Trouble is, thinking of changing bikes to 800GS. It does have tubeless tyres but with tubes because of spokes! PITA and major sticking point!
 

Rizarc

VFR 750FR
Site Sponsor
#33
I thought the later GS's at least the 1100s are actually tubeless and don't require one since the way the spokes are actually fitted. They don't go through the wheels like "normal" pushbike style.
There are other options to add outex? or helicopter tape equivalent to make a spoked wheel tubeless.
May be something for you to look into.
 

oldrat

Guzzista and Ducatista
Staff member
Site Sponsor
#37
A word of warning about the co2 cylinders.
Try them out first.

In a safe environment (near an airline) deflate your tyre, and test your co2 cylinders, they can be quite fiddly and by the time you’ve sussed out getting the seal right you lose all compression as they empty really quickly.

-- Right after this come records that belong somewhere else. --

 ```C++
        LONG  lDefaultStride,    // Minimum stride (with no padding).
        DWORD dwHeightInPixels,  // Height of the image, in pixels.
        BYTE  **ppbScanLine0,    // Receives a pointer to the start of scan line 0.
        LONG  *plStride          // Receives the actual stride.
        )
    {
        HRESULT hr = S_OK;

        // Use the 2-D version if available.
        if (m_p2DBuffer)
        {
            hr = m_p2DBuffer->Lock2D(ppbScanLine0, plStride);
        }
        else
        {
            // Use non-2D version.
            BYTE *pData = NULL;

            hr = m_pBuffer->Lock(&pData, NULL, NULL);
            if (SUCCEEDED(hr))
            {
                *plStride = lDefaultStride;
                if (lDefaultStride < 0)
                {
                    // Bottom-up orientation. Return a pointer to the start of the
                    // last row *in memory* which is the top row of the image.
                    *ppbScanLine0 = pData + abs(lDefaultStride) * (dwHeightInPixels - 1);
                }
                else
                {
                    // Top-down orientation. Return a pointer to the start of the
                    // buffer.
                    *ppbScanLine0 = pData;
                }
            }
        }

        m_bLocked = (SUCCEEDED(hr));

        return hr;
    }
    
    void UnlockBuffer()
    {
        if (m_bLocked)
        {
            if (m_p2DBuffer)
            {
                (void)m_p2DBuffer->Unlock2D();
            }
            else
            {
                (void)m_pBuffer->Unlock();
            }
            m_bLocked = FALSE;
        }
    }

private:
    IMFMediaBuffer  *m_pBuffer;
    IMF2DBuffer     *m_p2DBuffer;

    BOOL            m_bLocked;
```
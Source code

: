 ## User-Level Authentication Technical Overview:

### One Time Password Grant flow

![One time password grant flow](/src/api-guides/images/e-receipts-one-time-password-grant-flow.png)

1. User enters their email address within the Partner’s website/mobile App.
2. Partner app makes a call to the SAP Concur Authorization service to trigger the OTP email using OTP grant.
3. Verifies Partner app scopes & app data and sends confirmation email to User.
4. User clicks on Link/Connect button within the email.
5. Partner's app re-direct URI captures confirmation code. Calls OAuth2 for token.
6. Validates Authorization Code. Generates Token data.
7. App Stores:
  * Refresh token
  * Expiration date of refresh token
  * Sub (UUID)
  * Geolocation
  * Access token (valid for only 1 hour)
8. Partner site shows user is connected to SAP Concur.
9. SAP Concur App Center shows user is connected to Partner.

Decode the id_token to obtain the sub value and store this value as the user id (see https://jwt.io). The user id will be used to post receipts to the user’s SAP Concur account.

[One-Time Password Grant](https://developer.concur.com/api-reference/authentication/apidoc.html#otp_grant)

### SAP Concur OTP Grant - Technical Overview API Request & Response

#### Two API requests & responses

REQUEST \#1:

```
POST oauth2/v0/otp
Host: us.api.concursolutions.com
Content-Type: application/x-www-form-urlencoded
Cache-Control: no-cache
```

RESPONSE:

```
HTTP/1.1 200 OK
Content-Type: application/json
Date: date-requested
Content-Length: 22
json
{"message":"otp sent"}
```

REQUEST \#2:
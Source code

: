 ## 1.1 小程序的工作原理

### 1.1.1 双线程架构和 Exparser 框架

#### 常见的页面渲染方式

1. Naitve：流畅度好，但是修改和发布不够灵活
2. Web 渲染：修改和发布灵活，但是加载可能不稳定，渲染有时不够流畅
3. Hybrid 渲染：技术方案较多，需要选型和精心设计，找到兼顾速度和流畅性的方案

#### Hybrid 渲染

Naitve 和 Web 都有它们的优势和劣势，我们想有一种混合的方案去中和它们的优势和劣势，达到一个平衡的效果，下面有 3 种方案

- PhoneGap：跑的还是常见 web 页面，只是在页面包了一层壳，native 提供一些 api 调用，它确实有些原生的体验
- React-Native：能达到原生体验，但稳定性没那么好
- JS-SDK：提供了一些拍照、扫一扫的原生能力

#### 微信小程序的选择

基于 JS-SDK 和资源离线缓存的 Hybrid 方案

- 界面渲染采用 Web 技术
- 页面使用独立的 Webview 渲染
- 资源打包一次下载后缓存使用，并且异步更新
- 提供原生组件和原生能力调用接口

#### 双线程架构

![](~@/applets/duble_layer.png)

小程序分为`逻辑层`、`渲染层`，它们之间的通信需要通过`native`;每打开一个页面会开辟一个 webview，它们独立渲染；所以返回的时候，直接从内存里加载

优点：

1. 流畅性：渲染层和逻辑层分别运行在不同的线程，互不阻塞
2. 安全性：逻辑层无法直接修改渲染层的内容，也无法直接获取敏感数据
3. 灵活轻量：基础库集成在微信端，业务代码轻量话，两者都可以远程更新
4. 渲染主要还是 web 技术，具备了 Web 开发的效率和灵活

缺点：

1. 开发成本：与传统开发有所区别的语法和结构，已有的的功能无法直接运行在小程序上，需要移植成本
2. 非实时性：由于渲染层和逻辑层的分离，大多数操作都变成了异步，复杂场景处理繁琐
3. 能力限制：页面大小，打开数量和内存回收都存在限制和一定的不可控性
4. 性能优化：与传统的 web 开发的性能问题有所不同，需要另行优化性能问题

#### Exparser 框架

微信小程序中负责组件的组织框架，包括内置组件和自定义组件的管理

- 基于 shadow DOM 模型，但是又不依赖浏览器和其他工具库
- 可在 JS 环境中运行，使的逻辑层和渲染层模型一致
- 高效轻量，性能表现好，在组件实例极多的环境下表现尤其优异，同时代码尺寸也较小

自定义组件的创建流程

First time around I got through five gas cylinders before the tyre was even half inflated!
 

PAD

Registered User
Site Sponsor
#38
Sage advice, Brian. You can buy an adapter that makes life easier in that regard. These are fitted to the tyre with its valve closed, then the CO2 cylinder is screwed into that and the valve opened, giving much more control. Crap photo, but this kind of thing.

Tyre Inflator Valve.jpg
 

BikerBarry

Registered User
#39
When touring I carry "Stop & Go" tyre plugger together with Airman Tour compressor.

The compressor is very compact and hardly takes up any room in my luggage. So far I've been lucky and have only used the compressor at home to top-up pressures. Only use with crocodile clips direct to the battery and engine running.

Airman Tour.JPG
 

PAD

Registered User
Site Sponsor
#40
I've never so much as seen an Airman 'in the flesh' let alone used one, but they have a good reputation. I only posted the photo of the Rocky Creek type as an example - while they are about as compact as it gets, they have the disadvantage of getting VERY hot, with no shielding - not one to pack away until fully cooled down and well capable of inflicting a nasty burn. A similar level of compactness can be achieved for very little by stripping the casings off a cheap as chips mini compressor,

Tyre cheap mini compressor.jpg
but the same applies with these regarding heat and, while they might get you out of trouble as they are very widely available, they tend to be, well... a bit shit, really.

The price of the Airman has plummeted over the last year or so - it has to be worth considering.